Takeaways for Listeners
- Bitcoin’s weekend crash was more structural and levered, not systemic or driven by exogenous macro panic.
- Global liquidity environment is shifting fast—Japan’s policy pivot removes “free money” but increases pressure on Western central banks to supply liquidity.
- Gold is surging as a favored defensive asset amid structural fiscal and monetary problems.
- Caution is warranted for non-professional traders—volatility is likely to persist and big swings can be engineered by a small set of market actors.

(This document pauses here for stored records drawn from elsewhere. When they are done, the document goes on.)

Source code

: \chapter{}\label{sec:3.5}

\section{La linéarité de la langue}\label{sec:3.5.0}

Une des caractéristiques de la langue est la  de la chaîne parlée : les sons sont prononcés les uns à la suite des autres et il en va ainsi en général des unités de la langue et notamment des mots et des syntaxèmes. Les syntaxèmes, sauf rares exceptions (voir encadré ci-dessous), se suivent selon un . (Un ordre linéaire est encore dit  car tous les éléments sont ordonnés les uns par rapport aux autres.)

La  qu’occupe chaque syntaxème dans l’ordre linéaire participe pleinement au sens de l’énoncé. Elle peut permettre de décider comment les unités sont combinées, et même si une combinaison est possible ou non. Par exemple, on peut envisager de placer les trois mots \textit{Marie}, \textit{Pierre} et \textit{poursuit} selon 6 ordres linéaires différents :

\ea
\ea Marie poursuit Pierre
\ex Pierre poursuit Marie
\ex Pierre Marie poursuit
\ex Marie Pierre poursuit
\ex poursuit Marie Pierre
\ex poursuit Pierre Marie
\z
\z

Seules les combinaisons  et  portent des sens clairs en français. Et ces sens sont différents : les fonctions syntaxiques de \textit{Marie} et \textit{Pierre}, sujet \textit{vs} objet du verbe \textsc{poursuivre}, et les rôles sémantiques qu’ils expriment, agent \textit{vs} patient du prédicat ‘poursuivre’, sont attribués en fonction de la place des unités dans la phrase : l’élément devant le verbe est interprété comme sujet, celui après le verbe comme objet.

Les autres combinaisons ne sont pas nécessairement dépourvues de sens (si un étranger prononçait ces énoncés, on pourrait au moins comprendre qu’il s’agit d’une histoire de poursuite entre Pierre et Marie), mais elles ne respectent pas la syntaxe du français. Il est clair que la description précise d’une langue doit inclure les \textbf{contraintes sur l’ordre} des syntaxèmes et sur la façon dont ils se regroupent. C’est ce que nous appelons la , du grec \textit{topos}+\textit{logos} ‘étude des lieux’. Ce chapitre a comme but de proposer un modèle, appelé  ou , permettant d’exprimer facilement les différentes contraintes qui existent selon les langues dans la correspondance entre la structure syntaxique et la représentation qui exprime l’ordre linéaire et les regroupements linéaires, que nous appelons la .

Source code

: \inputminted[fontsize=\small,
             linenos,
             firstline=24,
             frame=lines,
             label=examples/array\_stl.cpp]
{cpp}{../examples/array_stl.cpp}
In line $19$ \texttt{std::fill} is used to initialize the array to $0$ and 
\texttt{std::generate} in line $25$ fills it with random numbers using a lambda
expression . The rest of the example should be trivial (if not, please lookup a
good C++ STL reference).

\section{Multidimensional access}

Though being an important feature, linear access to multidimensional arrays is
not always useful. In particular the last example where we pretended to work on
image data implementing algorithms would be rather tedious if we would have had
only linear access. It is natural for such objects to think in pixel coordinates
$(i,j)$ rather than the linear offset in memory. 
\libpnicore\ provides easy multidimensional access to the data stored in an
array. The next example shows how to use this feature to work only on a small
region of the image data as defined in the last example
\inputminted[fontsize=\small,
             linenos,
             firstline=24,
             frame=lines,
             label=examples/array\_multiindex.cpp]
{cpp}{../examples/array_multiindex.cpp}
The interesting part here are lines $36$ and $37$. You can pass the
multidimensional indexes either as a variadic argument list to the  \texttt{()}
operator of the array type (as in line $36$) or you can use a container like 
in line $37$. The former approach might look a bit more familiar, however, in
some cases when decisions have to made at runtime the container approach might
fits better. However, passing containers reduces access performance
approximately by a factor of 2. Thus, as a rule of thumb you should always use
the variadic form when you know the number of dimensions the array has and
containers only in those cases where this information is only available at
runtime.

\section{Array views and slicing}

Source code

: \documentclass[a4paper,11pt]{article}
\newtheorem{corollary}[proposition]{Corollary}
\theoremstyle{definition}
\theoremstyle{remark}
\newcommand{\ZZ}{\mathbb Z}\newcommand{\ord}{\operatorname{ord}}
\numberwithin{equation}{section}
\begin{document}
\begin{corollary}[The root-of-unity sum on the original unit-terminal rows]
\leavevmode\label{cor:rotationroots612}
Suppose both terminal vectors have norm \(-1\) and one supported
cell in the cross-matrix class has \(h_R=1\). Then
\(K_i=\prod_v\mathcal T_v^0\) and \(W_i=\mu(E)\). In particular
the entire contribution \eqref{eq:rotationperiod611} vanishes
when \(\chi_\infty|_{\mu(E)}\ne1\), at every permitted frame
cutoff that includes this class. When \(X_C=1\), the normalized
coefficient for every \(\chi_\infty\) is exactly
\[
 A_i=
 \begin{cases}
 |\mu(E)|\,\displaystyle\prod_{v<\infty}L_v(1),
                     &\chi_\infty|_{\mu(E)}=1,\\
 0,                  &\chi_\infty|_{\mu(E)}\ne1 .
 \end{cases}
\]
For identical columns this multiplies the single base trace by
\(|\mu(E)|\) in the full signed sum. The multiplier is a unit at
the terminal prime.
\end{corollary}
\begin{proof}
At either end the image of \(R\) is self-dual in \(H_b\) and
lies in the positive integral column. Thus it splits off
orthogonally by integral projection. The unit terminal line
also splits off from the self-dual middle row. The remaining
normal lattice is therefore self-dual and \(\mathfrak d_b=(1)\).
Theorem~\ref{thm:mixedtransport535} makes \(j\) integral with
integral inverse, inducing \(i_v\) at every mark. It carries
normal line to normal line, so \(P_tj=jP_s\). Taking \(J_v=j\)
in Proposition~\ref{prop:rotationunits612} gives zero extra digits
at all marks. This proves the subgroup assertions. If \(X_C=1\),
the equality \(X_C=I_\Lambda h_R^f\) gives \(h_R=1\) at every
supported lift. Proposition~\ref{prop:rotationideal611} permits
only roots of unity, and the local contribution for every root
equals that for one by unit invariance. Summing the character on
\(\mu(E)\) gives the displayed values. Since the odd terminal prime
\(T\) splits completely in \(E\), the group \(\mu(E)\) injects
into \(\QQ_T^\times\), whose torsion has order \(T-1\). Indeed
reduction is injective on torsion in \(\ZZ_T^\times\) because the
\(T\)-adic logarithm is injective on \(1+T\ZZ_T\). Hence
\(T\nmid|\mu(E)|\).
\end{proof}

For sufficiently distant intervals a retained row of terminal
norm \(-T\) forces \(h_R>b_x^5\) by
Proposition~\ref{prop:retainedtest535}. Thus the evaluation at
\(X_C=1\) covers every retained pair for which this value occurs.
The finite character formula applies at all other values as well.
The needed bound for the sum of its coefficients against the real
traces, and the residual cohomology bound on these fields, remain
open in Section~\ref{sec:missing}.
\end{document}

- Election-year politics will likely drive monetary easing, but structural debt traps mean genuine solutions are elusive.
- Long-term Bitcoin investors should “zoom out” and not overreact to short-term volatility, but be prepared for continued turbulence.
- MicroStrategy offers levered exposure to bitcoin but comes with heightened risk on drawdowns.
Final Thoughts
The episode offers a sophisticated, clearsighted look at the interplay between bitcoin’s idiosyncratic price action, global liquidity shifts, and the political economy of central banking as we head into a pivotal election year. The panel agrees: while narratives swirl and short-term volatility reigns, the underlying drivers—liquidity, monetary policy, and political constraints—still call for humility, discipline, and a long view.